Higgs seminar - live webcast from CERN - pawelwentpawel
http://www.quantumdiaries.org/2011/12/13/higgs-liveblog/

======
hmottestad
From what I understand:

They haven't found the higgs, just large deviations around 126 GeV, which
seems might be the higgs boson. EDIT: 116-130 GeV

The most interesting part of the transcript:

14:45 With current data set ATLAS has excluded 112.7-115.5GeV and 131-453GeV
(except for 237-251GeV) ATLAS is now competing with LEP's low mass results!
There is a large deviation in p0-values at 126GeV. 1.9e-4, or an excess of
3.6sigma (gamma gamma 2.8 has sigma, ZZ* has 2.1, WW* has 1.4sigma)

Updating all other analyses for full data set. We need more data in 2012 in
order to confirm if this is the Higgs. 126GeV is a nice mass for the Higgs- it
can be probed with lots of modes (gamma gamma, ZZ _, WW_ , bb, tautau).

\----AND----

15:34: Two excesses at 119.5GeV and 124GeV. Both excesses seem compatible with
a Standard Model Higgs. 95% confident limits include 127-600GeV. Some excess
is present in all 5 channels. Statistical significance of 2.6sigma locally and
1.9sigma with Look Elsewhere Effect taken into account.

------
JonnieCache
First textmate 2, now the higgs boson. Maybe on christmas day we'll find out
that P=NP.

------
JonnieCache
The guardian has a liveblog going where they've collected comment from various
physicists from across the web giving their explanations. They also have a
nice plot image of the collision which apparently could show the higgs.

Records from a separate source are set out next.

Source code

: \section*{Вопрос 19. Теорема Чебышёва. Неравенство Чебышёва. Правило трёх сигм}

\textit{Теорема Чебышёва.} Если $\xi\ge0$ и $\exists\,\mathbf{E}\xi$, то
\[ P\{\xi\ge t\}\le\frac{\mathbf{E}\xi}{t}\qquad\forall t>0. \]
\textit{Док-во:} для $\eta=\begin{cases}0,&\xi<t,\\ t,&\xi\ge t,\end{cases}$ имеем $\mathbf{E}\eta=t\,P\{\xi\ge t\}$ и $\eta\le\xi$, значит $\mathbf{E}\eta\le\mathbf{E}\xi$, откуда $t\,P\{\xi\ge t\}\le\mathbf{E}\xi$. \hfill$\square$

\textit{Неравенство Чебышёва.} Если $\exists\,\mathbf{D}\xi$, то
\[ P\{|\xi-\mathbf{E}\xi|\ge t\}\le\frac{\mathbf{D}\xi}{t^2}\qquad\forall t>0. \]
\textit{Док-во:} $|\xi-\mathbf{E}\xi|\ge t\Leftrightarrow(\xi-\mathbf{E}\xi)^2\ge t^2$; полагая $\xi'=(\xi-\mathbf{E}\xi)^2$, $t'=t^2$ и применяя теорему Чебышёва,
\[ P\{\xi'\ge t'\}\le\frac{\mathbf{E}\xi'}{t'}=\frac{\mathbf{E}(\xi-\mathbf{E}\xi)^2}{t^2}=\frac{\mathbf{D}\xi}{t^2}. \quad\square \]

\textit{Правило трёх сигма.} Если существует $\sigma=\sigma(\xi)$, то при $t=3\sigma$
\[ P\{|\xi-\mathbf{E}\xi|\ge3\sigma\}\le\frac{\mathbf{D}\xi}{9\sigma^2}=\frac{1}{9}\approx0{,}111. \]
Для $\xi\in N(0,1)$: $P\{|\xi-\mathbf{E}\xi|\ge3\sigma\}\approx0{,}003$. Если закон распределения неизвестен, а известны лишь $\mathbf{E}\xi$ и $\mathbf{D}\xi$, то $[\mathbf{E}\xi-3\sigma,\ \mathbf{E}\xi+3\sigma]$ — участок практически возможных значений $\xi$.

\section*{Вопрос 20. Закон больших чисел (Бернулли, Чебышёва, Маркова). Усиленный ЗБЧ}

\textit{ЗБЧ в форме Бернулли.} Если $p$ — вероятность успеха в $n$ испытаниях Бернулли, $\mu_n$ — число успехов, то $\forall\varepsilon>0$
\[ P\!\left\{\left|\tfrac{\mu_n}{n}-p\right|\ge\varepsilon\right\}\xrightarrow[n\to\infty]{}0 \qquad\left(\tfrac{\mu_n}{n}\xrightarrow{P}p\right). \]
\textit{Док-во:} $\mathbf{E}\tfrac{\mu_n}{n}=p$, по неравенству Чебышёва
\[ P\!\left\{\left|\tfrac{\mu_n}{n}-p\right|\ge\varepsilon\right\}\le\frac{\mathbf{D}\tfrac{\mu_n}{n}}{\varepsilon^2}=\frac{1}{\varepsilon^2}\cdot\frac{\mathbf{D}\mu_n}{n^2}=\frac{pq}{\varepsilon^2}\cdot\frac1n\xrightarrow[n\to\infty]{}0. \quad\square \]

[http://www.guardian.co.uk/science/2011/dec/13/higgs-boson-
se...](http://www.guardian.co.uk/science/2011/dec/13/higgs-boson-seminar-god-
particle)

They've really gone to town on the LHC coverage today. Check the homepage,
it's taking up a huge chunk of it. Good old guardian.

------
pawelwentpawel
there is a press release ready too -
[http://press.web.cern.ch/press/PressReleases/Releases2011/PR...](http://press.web.cern.ch/press/PressReleases/Releases2011/PR25.11E.html)

------
VladRussian
"Both of the main detectors, ATLAS and CMS, have uncovered hints of a
lightweight Higgs. If it pans out, the only remaining hole in the standard
model would be filled.

Even more exciting, a Higgs of this mass, about 125 gigaelectronvolts, would
also blast a path to uncharted terrain. Such a lightweight would need at least
one new type of particle to stabilise it."

great to hear that there is plan B for LHC if Higgs is finally found :)

------
DiabloD3
Damn, its cutting out badly. Anyone have a mirror for the live webcast?